Task description -
Look through the data below for the string "Public", and copy every line where it turns up.

▬▬▬

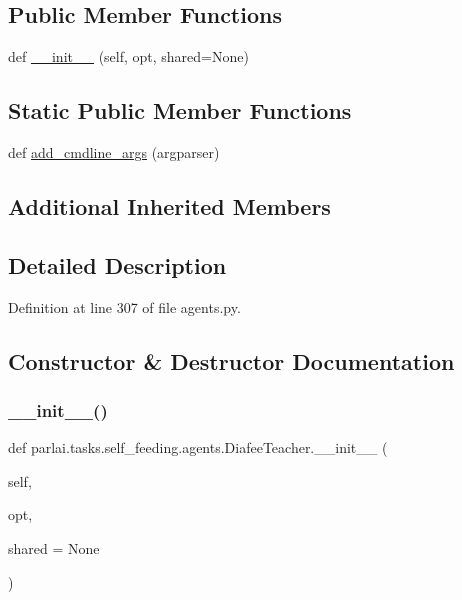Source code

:\subsection*{Public Member Functions}
\begin{DoxyCompactItemize}
\item 
def \hyperlink{classparlai_1_1tasks_1_1self__feeding_1_1agents_1_1DiafeeTeacher_ab22b116d01e06c69aecafdad8b16ecb8}{\+\_\+\+\_\+init\+\_\+\+\_\+} (self, opt, shared=None)
\end{DoxyCompactItemize}
\subsection*{Static Public Member Functions}
\begin{DoxyCompactItemize}
\item 
def \hyperlink{classparlai_1_1tasks_1_1self__feeding_1_1agents_1_1DiafeeTeacher_aab781156a05d1046b153df4920d4ce6b}{add\+\_\+cmdline\+\_\+args} (argparser)
\end{DoxyCompactItemize}
\subsection*{Additional Inherited Members}


\subsection{Detailed Description}


Definition at line 307 of file agents.\+py.



\subsection{Constructor \& Destructor Documentation}
\mbox{\label{classparlai_1_1tasks_1_1self__feeding_1_1agents_1_1DiafeeTeacher_ab22b116d01e06c69aecafdad8b16ecb8}} 
\subsubsection{\texorpdfstring{\+\_\+\+\_\+init\+\_\+\+\_\+()}{\_\_init\_\_()}}
{\footnotesize\ttfamily def parlai.\+tasks.\+self\+\_\+feeding.\+agents.\+Diafee\+Teacher.\+\_\+\+\_\+init\+\_\+\+\_\+ (\begin{DoxyParamCaption}\item[{}]{self,  }\item[{}]{opt,  }\item[{}]{shared = {\ttfamily None} }\end{DoxyParamCaption})}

▬▬▬

Reply -
:\subsection*{Public Member Functions}
\subsection*{Static Public Member Functions}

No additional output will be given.